__ASSIGNMENT__. Find the line with "- Use spaces" in the entries below, then reproduce it and every line after it down to and including the line with "#### Test Organisation", exactly.

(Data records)
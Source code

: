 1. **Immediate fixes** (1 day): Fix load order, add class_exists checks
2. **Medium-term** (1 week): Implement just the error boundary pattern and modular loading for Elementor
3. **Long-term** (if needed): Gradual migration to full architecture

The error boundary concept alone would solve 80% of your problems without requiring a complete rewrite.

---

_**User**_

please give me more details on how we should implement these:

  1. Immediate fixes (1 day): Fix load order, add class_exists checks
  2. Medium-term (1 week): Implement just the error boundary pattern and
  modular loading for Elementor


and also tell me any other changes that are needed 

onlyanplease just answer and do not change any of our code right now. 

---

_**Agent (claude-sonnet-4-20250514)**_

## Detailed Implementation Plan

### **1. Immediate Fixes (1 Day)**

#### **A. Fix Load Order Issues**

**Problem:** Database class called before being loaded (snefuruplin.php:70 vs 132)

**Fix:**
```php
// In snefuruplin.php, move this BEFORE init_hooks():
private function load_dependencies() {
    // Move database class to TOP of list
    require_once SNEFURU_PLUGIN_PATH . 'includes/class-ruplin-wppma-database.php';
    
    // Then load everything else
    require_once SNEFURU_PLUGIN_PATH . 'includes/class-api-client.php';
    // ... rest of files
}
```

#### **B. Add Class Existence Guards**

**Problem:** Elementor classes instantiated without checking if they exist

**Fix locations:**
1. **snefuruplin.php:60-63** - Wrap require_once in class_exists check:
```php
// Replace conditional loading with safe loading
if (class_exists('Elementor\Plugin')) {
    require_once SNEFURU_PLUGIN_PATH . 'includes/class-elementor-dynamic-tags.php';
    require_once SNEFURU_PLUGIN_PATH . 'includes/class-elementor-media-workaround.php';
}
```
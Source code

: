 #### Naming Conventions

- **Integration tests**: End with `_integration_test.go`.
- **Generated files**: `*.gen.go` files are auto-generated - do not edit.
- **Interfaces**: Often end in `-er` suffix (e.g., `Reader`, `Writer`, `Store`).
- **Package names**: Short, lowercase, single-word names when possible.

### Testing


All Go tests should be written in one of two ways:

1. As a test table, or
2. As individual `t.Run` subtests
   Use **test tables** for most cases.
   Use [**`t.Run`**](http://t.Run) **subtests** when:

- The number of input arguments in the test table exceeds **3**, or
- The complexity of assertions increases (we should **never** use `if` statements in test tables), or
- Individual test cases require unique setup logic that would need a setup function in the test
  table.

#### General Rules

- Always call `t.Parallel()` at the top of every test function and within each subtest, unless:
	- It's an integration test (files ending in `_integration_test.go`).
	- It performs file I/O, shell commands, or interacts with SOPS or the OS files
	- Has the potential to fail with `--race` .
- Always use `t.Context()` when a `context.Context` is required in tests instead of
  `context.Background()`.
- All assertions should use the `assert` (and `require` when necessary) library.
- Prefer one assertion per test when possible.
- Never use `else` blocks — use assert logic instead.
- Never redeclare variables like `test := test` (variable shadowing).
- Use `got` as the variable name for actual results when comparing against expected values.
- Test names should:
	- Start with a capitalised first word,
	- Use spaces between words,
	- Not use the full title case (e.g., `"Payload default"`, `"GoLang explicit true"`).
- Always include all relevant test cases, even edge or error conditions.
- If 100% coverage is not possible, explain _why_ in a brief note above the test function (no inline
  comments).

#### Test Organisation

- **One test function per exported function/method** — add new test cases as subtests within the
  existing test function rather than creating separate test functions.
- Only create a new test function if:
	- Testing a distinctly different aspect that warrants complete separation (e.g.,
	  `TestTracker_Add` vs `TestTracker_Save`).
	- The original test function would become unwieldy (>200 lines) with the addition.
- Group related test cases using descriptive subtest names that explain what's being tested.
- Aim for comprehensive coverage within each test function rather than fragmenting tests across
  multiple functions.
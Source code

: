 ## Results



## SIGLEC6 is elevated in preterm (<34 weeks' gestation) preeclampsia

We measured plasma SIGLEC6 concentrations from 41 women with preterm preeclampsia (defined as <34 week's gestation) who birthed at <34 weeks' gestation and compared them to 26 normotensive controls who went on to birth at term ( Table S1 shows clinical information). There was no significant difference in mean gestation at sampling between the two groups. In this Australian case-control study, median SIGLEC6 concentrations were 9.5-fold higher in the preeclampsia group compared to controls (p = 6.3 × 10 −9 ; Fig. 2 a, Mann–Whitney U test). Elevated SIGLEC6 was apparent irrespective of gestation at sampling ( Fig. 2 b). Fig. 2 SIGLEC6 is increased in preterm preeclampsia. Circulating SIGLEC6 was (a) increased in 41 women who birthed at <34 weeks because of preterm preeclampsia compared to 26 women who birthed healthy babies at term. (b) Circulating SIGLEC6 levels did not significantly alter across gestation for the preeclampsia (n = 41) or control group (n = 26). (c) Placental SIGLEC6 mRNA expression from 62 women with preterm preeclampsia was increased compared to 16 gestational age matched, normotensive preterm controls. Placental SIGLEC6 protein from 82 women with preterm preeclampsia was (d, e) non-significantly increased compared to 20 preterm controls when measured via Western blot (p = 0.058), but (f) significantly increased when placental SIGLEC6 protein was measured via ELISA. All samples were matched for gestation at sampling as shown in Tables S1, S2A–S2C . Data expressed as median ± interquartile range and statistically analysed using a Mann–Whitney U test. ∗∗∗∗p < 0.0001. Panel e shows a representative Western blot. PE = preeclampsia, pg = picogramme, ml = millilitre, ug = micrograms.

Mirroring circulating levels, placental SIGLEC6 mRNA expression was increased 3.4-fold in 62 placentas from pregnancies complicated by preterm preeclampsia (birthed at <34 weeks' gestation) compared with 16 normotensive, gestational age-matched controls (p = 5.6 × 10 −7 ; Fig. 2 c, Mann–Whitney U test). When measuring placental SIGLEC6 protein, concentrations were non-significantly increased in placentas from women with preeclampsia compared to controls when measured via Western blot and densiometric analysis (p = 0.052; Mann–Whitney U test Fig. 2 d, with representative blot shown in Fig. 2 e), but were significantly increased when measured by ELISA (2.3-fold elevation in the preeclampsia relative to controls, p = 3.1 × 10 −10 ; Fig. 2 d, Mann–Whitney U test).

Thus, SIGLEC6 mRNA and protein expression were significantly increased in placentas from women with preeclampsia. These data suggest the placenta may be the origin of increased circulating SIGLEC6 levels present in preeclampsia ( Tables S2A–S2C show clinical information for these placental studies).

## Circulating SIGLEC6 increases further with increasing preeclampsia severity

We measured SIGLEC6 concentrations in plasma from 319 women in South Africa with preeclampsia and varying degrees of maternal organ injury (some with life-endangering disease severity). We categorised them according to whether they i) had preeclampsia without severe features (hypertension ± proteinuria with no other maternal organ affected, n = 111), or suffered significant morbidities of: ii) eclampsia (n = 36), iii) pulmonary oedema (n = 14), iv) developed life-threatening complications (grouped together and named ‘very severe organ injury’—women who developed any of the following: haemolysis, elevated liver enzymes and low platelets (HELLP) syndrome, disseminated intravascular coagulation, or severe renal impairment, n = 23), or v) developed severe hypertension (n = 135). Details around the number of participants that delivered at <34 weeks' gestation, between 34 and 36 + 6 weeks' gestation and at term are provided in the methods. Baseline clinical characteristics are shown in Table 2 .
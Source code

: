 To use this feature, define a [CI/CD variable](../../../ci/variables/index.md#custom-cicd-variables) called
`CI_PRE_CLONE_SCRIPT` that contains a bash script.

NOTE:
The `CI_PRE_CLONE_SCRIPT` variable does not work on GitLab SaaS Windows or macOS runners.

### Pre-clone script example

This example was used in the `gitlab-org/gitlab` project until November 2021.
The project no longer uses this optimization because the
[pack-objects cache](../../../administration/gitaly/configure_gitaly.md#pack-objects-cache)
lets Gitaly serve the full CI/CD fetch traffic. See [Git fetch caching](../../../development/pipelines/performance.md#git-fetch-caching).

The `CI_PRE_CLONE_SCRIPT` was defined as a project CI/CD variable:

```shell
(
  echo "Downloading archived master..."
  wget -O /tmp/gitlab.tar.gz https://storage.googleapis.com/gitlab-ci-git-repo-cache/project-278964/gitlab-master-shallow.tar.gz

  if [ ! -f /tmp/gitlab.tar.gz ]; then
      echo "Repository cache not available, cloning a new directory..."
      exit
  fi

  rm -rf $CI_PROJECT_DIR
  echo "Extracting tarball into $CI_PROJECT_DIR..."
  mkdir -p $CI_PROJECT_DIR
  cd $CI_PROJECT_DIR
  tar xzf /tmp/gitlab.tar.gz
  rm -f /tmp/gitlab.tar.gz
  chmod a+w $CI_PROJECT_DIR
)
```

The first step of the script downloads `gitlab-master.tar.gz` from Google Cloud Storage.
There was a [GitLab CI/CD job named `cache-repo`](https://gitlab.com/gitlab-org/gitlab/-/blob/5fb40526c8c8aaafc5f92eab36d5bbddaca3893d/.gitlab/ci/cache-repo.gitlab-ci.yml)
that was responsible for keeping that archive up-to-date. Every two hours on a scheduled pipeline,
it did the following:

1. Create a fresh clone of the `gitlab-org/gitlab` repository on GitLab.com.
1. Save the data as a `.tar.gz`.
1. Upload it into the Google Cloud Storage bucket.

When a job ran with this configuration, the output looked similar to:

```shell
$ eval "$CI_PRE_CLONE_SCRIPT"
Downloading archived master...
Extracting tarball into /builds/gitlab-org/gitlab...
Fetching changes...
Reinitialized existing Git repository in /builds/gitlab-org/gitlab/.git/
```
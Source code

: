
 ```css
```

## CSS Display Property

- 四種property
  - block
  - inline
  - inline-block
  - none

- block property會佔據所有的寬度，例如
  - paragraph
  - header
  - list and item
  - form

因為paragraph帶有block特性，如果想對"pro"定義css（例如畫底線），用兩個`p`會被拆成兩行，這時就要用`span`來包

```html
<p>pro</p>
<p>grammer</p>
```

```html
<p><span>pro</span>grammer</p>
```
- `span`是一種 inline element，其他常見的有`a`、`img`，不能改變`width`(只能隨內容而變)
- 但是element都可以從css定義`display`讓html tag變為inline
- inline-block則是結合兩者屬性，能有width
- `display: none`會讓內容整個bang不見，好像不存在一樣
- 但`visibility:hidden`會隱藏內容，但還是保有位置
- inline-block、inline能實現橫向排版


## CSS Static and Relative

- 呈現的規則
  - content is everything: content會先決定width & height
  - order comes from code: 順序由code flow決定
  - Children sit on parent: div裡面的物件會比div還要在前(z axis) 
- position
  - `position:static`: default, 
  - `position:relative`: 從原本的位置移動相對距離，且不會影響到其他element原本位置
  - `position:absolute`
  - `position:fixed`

__SOLUTION TO THIS TASK__.
	- Use spaces between words,
	- Not use the full title case (e.g., `"Payload default"`, `"GoLang explicit true"`).
- Always include all relevant test cases, even edge or error conditions.
- If 100% coverage is not possible, explain _why_ in a brief note above the test function (no inline
  comments).

#### Test Organisation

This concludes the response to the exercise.